[Dataset items]
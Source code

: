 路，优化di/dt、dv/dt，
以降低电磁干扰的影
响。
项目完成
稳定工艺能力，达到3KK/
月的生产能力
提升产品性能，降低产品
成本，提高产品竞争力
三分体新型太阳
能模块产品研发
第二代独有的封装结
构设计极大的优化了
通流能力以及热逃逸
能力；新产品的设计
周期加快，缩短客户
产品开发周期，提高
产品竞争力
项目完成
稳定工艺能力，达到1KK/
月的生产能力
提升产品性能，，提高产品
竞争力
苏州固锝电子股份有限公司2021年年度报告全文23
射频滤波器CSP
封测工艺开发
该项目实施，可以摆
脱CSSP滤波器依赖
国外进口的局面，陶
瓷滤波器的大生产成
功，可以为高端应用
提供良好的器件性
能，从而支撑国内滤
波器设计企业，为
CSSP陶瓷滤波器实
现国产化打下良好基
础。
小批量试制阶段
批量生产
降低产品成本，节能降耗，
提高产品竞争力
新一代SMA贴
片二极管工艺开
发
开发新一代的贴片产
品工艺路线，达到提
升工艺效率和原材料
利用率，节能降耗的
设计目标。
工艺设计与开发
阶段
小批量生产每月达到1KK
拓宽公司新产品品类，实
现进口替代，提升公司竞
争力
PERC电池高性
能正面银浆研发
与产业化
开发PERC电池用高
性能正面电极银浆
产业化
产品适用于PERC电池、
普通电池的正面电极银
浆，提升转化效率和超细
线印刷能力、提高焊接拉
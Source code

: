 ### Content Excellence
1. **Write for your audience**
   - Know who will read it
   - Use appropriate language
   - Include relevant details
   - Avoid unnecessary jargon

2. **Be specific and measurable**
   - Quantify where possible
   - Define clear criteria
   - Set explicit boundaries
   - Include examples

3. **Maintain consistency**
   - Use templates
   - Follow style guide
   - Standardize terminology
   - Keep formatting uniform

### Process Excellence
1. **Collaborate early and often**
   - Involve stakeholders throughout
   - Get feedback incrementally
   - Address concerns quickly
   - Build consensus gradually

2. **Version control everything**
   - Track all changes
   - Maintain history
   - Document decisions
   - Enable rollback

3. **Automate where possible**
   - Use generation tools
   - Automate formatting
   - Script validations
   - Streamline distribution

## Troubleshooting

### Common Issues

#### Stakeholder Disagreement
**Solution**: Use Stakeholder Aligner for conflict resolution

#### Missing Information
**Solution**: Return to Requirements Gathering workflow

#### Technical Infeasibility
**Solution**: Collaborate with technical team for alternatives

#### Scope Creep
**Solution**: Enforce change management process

» **Problem details**
The line containing "#### Missing Information" and all lines after it, through the last line of the data, should be retyped exactly.

» **Result below**
#### Missing Information
**Solution**: Return to Requirements Gathering workflow

#### Technical Infeasibility
**Solution**: Collaborate with technical team for alternatives

#### Scope Creep
**Solution**: Enforce change management process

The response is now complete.